Proliferation and expansion of cancer stem cells as spheroids were proved in previous studies. But, capability of primary tumor-derived stem cells to keep their unique properties in vitro is still disputed. So, the goal of this study was to isolate, expand and characterize of colon cancer-derived stem cells.

Material and Methods:

In the present work, colon cancer stem cells markers including CD44 and EPCAM in spheroid and parental cells were analyzed by flow cytometry.

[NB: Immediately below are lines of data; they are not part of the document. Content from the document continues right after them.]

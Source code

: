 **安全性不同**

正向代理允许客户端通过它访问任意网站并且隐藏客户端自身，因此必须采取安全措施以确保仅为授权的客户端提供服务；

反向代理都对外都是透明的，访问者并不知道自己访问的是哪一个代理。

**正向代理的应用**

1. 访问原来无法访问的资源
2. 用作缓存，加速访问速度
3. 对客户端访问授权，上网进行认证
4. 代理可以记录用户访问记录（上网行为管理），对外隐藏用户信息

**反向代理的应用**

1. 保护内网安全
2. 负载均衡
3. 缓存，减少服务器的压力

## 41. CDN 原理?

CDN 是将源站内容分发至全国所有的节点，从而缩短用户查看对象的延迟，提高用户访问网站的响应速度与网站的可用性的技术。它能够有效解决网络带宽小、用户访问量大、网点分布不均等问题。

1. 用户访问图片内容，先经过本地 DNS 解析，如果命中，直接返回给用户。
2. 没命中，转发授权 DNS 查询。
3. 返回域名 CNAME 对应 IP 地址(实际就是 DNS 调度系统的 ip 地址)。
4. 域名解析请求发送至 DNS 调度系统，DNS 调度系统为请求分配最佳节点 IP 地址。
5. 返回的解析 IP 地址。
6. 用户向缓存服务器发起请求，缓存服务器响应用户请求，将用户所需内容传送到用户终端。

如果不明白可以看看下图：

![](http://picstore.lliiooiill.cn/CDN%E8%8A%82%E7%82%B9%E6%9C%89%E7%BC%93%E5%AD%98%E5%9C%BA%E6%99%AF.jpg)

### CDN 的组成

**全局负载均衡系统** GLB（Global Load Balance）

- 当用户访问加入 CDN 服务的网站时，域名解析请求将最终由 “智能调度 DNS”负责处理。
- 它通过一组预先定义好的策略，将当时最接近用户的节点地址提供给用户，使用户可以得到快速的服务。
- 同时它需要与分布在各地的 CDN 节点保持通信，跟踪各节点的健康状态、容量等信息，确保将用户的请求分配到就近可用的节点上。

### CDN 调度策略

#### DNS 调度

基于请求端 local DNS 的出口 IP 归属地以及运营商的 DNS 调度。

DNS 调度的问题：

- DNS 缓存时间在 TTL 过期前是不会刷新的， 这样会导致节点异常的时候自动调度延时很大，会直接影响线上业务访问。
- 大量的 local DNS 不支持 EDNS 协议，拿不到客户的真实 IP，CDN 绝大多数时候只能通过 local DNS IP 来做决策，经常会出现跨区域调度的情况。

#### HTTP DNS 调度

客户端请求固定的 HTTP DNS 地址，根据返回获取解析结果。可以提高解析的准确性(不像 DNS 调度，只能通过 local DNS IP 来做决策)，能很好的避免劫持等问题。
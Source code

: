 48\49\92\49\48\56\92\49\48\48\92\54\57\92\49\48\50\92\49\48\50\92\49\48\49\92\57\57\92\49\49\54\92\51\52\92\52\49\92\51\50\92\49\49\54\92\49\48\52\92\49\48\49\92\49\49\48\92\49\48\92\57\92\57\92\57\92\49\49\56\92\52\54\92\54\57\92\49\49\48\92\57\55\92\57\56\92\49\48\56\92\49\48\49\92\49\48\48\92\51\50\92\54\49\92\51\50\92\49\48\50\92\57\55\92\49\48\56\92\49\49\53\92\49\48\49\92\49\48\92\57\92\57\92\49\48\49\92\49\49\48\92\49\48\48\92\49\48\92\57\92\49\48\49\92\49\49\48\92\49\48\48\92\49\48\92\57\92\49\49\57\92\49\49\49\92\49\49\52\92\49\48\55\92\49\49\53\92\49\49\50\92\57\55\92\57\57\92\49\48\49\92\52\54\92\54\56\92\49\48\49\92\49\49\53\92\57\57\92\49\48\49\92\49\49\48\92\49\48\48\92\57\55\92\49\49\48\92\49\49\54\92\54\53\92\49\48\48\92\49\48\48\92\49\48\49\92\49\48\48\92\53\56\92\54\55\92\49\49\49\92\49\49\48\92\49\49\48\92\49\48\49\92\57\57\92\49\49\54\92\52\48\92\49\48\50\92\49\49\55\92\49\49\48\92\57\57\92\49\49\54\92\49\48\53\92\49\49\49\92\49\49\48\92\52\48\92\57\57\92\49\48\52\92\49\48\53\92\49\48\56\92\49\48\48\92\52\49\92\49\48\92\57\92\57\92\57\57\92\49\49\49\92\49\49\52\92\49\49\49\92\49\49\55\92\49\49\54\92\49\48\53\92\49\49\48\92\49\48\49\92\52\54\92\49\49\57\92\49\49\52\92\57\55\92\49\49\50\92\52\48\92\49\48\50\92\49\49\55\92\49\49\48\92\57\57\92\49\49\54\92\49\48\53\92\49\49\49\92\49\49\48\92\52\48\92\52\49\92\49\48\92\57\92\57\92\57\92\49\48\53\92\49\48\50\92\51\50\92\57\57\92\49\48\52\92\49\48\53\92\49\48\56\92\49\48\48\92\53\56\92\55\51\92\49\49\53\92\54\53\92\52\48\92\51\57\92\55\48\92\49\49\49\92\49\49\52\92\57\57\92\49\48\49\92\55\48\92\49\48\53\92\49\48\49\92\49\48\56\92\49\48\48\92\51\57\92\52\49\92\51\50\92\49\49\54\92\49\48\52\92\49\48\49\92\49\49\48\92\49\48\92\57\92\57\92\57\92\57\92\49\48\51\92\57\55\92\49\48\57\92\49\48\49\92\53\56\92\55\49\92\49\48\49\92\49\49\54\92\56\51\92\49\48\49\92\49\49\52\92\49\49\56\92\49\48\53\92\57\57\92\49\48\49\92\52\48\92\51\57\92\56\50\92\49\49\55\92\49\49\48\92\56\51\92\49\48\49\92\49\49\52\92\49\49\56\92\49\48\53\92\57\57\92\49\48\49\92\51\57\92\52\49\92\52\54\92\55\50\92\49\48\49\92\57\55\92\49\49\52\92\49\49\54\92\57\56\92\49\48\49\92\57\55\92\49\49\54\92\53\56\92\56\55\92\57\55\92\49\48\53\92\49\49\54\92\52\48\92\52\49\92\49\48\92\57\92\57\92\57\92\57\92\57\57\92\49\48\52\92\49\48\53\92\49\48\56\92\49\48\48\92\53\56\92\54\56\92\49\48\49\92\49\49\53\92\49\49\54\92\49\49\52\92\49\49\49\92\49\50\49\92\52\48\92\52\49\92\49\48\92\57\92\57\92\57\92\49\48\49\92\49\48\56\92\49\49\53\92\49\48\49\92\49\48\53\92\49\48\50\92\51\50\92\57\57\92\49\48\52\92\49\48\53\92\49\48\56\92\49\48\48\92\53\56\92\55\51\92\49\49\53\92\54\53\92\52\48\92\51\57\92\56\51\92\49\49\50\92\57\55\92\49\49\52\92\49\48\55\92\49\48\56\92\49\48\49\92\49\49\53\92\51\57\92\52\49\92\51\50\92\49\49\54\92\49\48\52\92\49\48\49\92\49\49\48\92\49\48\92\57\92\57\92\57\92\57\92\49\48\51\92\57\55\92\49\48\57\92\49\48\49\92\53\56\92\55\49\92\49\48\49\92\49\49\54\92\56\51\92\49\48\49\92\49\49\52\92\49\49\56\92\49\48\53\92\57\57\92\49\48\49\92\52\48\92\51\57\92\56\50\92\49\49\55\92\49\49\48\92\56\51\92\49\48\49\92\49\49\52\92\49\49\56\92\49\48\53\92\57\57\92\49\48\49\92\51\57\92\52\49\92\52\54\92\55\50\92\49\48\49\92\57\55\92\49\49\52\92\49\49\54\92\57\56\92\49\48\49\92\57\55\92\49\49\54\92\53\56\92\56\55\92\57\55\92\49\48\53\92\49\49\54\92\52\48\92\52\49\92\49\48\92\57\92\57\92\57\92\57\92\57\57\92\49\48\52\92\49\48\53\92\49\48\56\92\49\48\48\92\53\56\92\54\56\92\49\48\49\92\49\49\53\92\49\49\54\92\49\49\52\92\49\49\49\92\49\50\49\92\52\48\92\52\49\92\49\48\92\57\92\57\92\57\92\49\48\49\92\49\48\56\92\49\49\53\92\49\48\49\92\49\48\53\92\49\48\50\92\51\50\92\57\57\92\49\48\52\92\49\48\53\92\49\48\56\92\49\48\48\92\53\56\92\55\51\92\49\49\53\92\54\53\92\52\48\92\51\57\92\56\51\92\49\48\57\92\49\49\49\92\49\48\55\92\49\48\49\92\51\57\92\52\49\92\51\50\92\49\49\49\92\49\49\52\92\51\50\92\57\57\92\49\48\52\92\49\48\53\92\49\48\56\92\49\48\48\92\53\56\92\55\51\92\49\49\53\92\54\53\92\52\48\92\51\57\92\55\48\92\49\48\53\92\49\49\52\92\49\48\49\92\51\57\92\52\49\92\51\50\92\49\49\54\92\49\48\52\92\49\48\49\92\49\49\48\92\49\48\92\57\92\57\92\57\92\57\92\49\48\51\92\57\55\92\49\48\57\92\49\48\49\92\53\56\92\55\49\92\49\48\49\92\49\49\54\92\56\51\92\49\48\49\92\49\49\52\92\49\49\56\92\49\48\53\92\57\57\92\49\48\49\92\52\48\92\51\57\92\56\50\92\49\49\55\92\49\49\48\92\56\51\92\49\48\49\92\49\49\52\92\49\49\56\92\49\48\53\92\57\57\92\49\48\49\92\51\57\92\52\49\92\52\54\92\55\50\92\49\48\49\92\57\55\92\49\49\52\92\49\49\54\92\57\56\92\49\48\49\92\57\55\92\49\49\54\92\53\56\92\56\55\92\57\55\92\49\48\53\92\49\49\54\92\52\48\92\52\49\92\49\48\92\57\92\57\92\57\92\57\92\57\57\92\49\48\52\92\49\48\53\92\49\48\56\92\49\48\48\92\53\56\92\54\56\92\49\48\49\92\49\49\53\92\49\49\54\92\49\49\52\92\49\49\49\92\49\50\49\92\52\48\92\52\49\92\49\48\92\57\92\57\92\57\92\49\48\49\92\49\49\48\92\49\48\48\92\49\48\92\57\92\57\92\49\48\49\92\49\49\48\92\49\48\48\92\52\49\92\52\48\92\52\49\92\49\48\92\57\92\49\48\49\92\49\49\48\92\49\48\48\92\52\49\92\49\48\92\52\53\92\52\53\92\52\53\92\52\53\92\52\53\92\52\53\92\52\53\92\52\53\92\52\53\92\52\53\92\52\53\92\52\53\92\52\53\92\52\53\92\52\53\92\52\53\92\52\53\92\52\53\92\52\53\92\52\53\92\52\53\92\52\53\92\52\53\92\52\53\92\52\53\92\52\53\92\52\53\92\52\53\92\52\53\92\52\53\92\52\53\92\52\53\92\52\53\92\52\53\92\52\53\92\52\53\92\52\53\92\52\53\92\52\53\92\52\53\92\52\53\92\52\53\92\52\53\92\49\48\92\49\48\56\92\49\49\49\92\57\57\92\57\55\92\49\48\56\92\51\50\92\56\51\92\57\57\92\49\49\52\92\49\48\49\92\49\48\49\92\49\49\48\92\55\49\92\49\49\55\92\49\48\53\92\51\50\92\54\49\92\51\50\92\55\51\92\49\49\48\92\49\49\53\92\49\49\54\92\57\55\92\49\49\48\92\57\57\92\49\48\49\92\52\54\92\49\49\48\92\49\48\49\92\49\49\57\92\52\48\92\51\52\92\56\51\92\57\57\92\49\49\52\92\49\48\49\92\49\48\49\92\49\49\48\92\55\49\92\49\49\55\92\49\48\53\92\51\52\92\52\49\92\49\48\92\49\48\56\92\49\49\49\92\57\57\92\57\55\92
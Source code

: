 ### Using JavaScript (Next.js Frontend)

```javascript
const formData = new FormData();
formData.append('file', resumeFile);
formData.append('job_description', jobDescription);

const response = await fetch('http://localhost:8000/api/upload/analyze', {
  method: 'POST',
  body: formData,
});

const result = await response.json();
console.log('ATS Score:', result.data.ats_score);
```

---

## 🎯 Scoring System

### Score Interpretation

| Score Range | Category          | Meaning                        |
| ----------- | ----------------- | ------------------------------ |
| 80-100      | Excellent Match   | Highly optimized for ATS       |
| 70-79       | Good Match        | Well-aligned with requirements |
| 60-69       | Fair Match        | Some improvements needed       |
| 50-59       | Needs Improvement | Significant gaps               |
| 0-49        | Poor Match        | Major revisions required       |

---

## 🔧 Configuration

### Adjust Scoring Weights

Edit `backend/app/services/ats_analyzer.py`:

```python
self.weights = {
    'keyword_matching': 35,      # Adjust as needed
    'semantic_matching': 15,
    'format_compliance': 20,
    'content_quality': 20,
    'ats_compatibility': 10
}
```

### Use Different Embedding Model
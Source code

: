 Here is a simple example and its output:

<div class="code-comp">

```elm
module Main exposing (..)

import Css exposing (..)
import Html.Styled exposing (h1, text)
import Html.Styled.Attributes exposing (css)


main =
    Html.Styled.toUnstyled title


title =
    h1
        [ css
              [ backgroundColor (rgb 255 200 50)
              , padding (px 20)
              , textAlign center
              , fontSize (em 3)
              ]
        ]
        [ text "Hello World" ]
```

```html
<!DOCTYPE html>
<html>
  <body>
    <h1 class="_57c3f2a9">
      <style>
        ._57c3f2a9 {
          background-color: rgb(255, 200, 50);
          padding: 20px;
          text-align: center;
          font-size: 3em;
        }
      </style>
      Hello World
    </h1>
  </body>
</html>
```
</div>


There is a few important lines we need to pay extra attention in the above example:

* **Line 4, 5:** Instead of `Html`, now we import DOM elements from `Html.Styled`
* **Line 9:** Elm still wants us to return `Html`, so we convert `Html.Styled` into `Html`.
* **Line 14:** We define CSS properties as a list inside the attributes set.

The expression levels of stemness genes in both spheroid and parental cells were investigated using real-time PCR. Tumorigenic potential of spheroid cells was evaluated and used implantation of tumor xenografts into nude mice.

Results:

Our data shows 79% of spheroids were CD44⁺/EpCAM⁺, while parental cells only expressed 20% of CD44/EpCAM markers (p< 0.01). In compared with the parental cells, the expression levels of ‘‘stemness’’ genes, like Sox2, Oct4, Nanog, C-myc, and Klf4 were significantly increased in spheroid cells (p< 0.05). Furthermore, as little as 1000 spheroid cells were sufficient to obtain tumor growth in nude mice, while 1x10⁶ of parental cells was needed to generate tumor.

Conclusion:

Sphere formation assay is a useful method to enrich cancer stem cells. Spheroid cells showed increasing expression of stemness genes and tumorigenic activity in nude mice.